> _THE DATA_
━━━
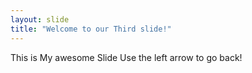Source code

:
 ```yaml
---
layout: slide
title: "Welcome to our Third slide!"
---
```

This is My awesome Slide 
Use the left arrow to go back!
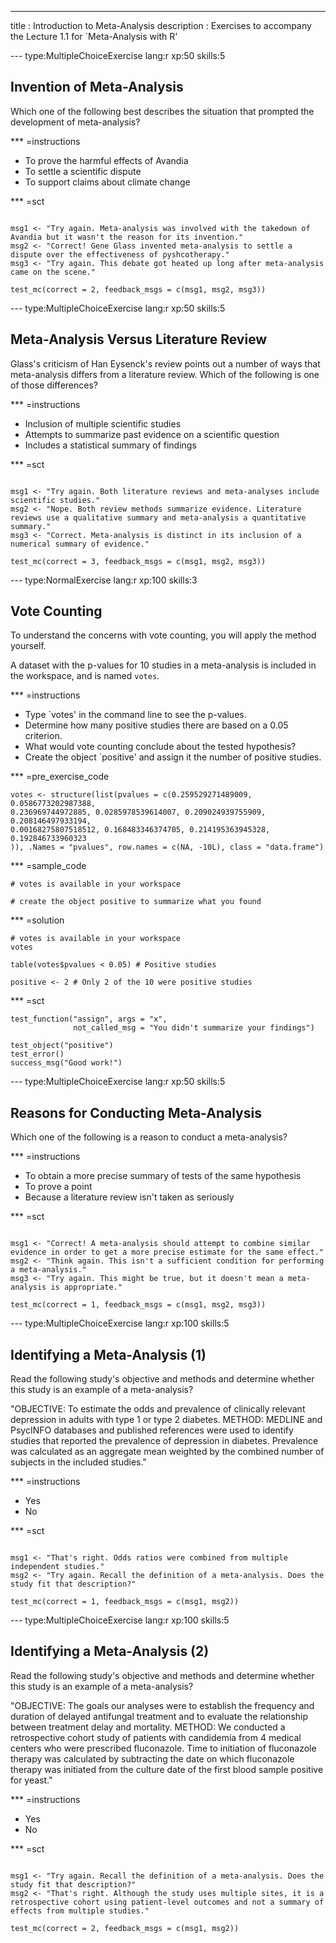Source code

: ---
title       : Introduction to Meta-Analysis
description : Exercises to accompany the Lecture 1.1 for `Meta-Analysis with R'

--- type:MultipleChoiceExercise lang:r xp:50 skills:5
## Invention of Meta-Analysis

Which one of the following best describes the situation that prompted the development of meta-analysis? 

*** =instructions
- To prove the harmful effects of Avandia
- To settle a scientific dispute
- To support claims about climate change


*** =sct
```{r}

msg1 <- "Try again. Meta-analysis was involved with the takedown of Avandia but it wasn't the reason for its invention."
msg2 <- "Correct! Gene Glass invented meta-analysis to settle a dispute over the effectiveness of pyshcotherapy."
msg3 <- "Try again. This debate got heated up long after meta-analysis came on the scene."

test_mc(correct = 2, feedback_msgs = c(msg1, msg2, msg3)) 
```


--- type:MultipleChoiceExercise lang:r xp:50 skills:5
## Meta-Analysis Versus Literature Review

Glass's criticism of Han Eysenck's review points out a number of ways that meta-analysis differs from a literature review. Which of the following is one of those differences?


*** =instructions
- Inclusion of multiple scientific studies
- Attempts to summarize past evidence on a scientific question
- Includes a statistical summary of findings


*** =sct
```{r}

msg1 <- "Try again. Both literature reviews and meta-analyses include scientific studies."
msg2 <- "Nope. Both review methods summarize evidence. Literature reviews use a qualitative summary and meta-analysis a quantitative summary."
msg3 <- "Correct. Meta-analysis is distinct in its inclusion of a numerical summary of evidence."

test_mc(correct = 3, feedback_msgs = c(msg1, msg2, msg3)) 
```


--- type:NormalExercise lang:r xp:100 skills:3
## Vote Counting

To understand the concerns with vote counting, you will apply the method yourself. 

A dataset with the p-values for 10 studies in a meta-analysis is included in the workspace, and is named `votes`.

*** =instructions
- Type `votes' in the command line to see the p-values.
- Determine how many positive studies there are based on a 0.05 criterion.
- What would vote counting conclude about the tested hypothesis?
- Create the object `positive' and assign it the number of positive studies.


*** =pre_exercise_code
```{r}
votes <- structure(list(pvalues = c(0.259529271489009, 0.0586773202987388, 
0.236969744972885, 0.0285978539614007, 0.209024939755909, 0.208146497933194, 
0.00168275807518512, 0.168483346374705, 0.214195363945328, 0.192846733960323
)), .Names = "pvalues", row.names = c(NA, -10L), class = "data.frame")
```

*** =sample_code
```{r}
# votes is available in your workspace

# create the object positive to summarize what you found
```

*** =solution
```{r}
# votes is available in your workspace
votes

table(votes$pvalues < 0.05) # Positive studies

positive <- 2 # Only 2 of the 10 were positive studies
```

*** =sct
```{r}
test_function("assign", args = "x",
              not_called_msg = "You didn't summarize your findings")

test_object("positive")
test_error()
success_msg("Good work!")
```
--- type:MultipleChoiceExercise lang:r xp:50 skills:5
## Reasons for Conducting Meta-Analysis

Which one of the following is a reason to conduct a meta-analysis?

*** =instructions

- To obtain a more precise summary of tests of the same hypothesis
- To prove a point
- Because a literature review isn't taken as seriously



*** =sct
```{r}

msg1 <- "Correct! A meta-analysis should attempt to combine similar evidence in order to get a more precise estimate for the same effect."
msg2 <- "Think again. This isn't a sufficient condition for performing a meta-analysis."
msg3 <- "Try again. This might be true, but it doesn't mean a meta-analysis is appropriate."

test_mc(correct = 1, feedback_msgs = c(msg1, msg2, msg3)) 
```


--- type:MultipleChoiceExercise lang:r xp:100 skills:5
## Identifying a Meta-Analysis (1)

Read the following study's objective and methods and determine whether this study is an example of a meta-analysis?

"OBJECTIVE: To estimate the odds and prevalence of clinically relevant depression in adults with type 1 or type 2 diabetes. METHOD: MEDLINE and PsycINFO databases and published references were used to identify studies that reported the prevalence of depression in diabetes. Prevalence was calculated as an aggregate mean weighted by the combined number of subjects in the included studies."


*** =instructions
- Yes
- No


*** =sct
```{r}

msg1 <- "That's right. Odds ratios were combined from multiple independent studies."
msg2 <- "Try again. Recall the definition of a meta-analysis. Does the study fit that description?"

test_mc(correct = 1, feedback_msgs = c(msg1, msg2)) 
```

--- type:MultipleChoiceExercise lang:r xp:100 skills:5
## Identifying a Meta-Analysis (2)

Read the following study's objective and methods and determine whether this study is an example of a meta-analysis?

"OBJECTIVE: The goals our analyses were to establish the frequency and duration of delayed antifungal treatment and to evaluate the relationship between treatment delay and mortality. METHOD: We conducted a retrospective cohort study of patients with candidemia from 4 medical centers who were prescribed fluconazole. Time to initiation of fluconazole therapy was calculated by subtracting the date on which fluconazole therapy was initiated from the culture date of the first blood sample positive for yeast."


*** =instructions
- Yes
- No


*** =sct
```{r}

msg1 <- "Try again. Recall the definition of a meta-analysis. Does the study fit that description?"
msg2 <- "That's right. Although the study uses multiple sites, it is a retrospective cohort using patient-level outcomes and not a summary of effects from multiple studies."

test_mc(correct = 2, feedback_msgs = c(msg1, msg2)) 
```

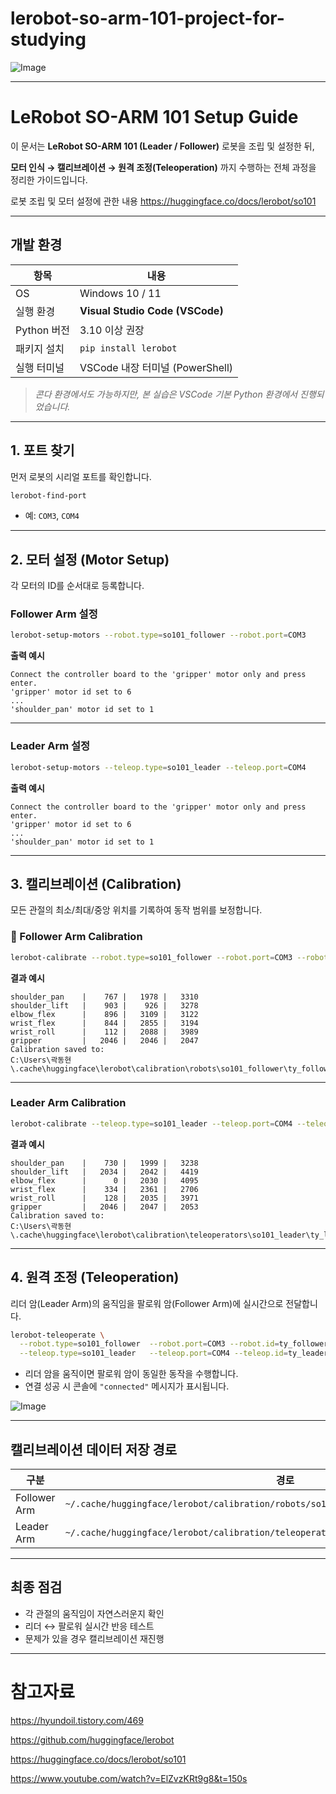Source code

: # lerobot-so-arm-101-project-for-studying
![Image](https://github.com/user-attachments/assets/bbfb79ad-0a2f-4016-ad69-124146166fcf)

---


# LeRobot SO-ARM 101 Setup Guide

이 문서는 **LeRobot SO-ARM 101 (Leader / Follower)** 로봇을 조립 및 설정한 뒤,


**모터 인식 → 캘리브레이션 → 원격 조정(Teleoperation)** 까지 수행하는 전체 과정을 정리한 가이드입니다.


로봇 조립 및 모터 설정에 관한 내용 
https://huggingface.co/docs/lerobot/so101


---

## 개발 환경

| 항목        | 내용                              |
| --------- | ------------------------------- |
| OS        | Windows 10 / 11                 |
| 실행 환경     | **Visual Studio Code (VSCode)** |
| Python 버전 | 3.10 이상 권장                      |
| 패키지 설치    | `pip install lerobot`           |
| 실행 터미널    | VSCode 내장 터미널 (PowerShell)      |

>  *콘다 환경에서도 가능하지만, 본 실습은 VSCode 기본 Python 환경에서 진행되었습니다.*

---

## 1. 포트 찾기

먼저 로봇의 시리얼 포트를 확인합니다.

```bash
lerobot-find-port
```

* 예: `COM3`, `COM4`

---

## 2. 모터 설정 (Motor Setup)

각 모터의 ID를 순서대로 등록합니다.

### Follower Arm 설정

```bash
lerobot-setup-motors --robot.type=so101_follower --robot.port=COM3
```

**출력 예시**

```
Connect the controller board to the 'gripper' motor only and press enter.
'gripper' motor id set to 6
...
'shoulder_pan' motor id set to 1
```

---

### Leader Arm 설정

```bash
lerobot-setup-motors --teleop.type=so101_leader --teleop.port=COM4
```

**출력 예시**

```
Connect the controller board to the 'gripper' motor only and press enter.
'gripper' motor id set to 6
...
'shoulder_pan' motor id set to 1
```

---

## 3. 캘리브레이션 (Calibration)

모든 관절의 최소/최대/중앙 위치를 기록하여 동작 범위를 보정합니다.

### 🦿 Follower Arm Calibration

```bash
lerobot-calibrate --robot.type=so101_follower --robot.port=COM3 --robot.id=ty_follower_arm
```

**결과 예시**

```
shoulder_pan    |    767 |   1978 |   3310
shoulder_lift   |    903 |    926 |   3278
elbow_flex      |    896 |   3109 |   3122
wrist_flex      |    844 |   2855 |   3194
wrist_roll      |    112 |   2088 |   3989
gripper         |   2046 |   2046 |   2047
Calibration saved to:
C:\Users\곽동현\.cache\huggingface\lerobot\calibration\robots\so101_follower\ty_follower_arm.json
```

---

### Leader Arm Calibration

```bash
lerobot-calibrate --teleop.type=so101_leader --teleop.port=COM4 --teleop.id=ty_leader_arm
```

**결과 예시**

```
shoulder_pan    |    730 |   1999 |   3238
shoulder_lift   |   2034 |   2042 |   4419
elbow_flex      |      0 |   2030 |   4095
wrist_flex      |    334 |   2361 |   2706
wrist_roll      |    128 |   2035 |   3971
gripper         |   2046 |   2047 |   2053
Calibration saved to:
C:\Users\곽동현\.cache\huggingface\lerobot\calibration\teleoperators\so101_leader\ty_leader_arm.json
```

---

## 4. 원격 조정 (Teleoperation)

리더 암(Leader Arm)의 움직임을 팔로워 암(Follower Arm)에 실시간으로 전달합니다.

```bash
lerobot-teleoperate \
  --robot.type=so101_follower  --robot.port=COM3 --robot.id=ty_follower_arm \
  --teleop.type=so101_leader   --teleop.port=COM4 --teleop.id=ty_leader_arm
```

* 리더 암을 움직이면 팔로워 암이 동일한 동작을 수행합니다.
* 연결 성공 시 콘솔에 `"connected"` 메시지가 표시됩니다.

![Image](https://github.com/user-attachments/assets/a6bd1568-5d39-4819-bbc1-994f7ba60087)

---

## 캘리브레이션 데이터 저장 경로

| 구분           | 경로                                                                                       |
| ------------ | ---------------------------------------------------------------------------------------- |
| Follower Arm | `~/.cache/huggingface/lerobot/calibration/robots/so101_follower/ty_follower_arm.json`    |
| Leader Arm   | `~/.cache/huggingface/lerobot/calibration/teleoperators/so101_leader/ty_leader_arm.json` |

---

## 최종 점검

* 각 관절의 움직임이 자연스러운지 확인
* 리더 ↔ 팔로워 실시간 반응 테스트
* 문제가 있을 경우 캘리브레이션 재진행

---






# 참고자료 

https://hyundoil.tistory.com/469


https://github.com/huggingface/lerobot


https://huggingface.co/docs/lerobot/so101

https://www.youtube.com/watch?v=ElZvzKRt9g8&t=150s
━━━
Gather all lines of the records that include the word "again".

msg1 <- "Try again. Meta-analysis was involved with the takedown of Avandia but it wasn't the reason for its invention."
msg3 <- "Try again. This debate got heated up long after meta-analysis came on the scene."
msg1 <- "Try again. Both literature reviews and meta-analyses include scientific studies."
msg2 <- "Think again. This isn't a sufficient condition for performing a meta-analysis."
msg3 <- "Try again. This might be true, but it doesn't mean a meta-analysis is appropriate."
msg2 <- "Try again. Recall the definition of a meta-analysis. Does the study fit that description?"
msg1 <- "Try again. Recall the definition of a meta-analysis. Does the study fit that description?"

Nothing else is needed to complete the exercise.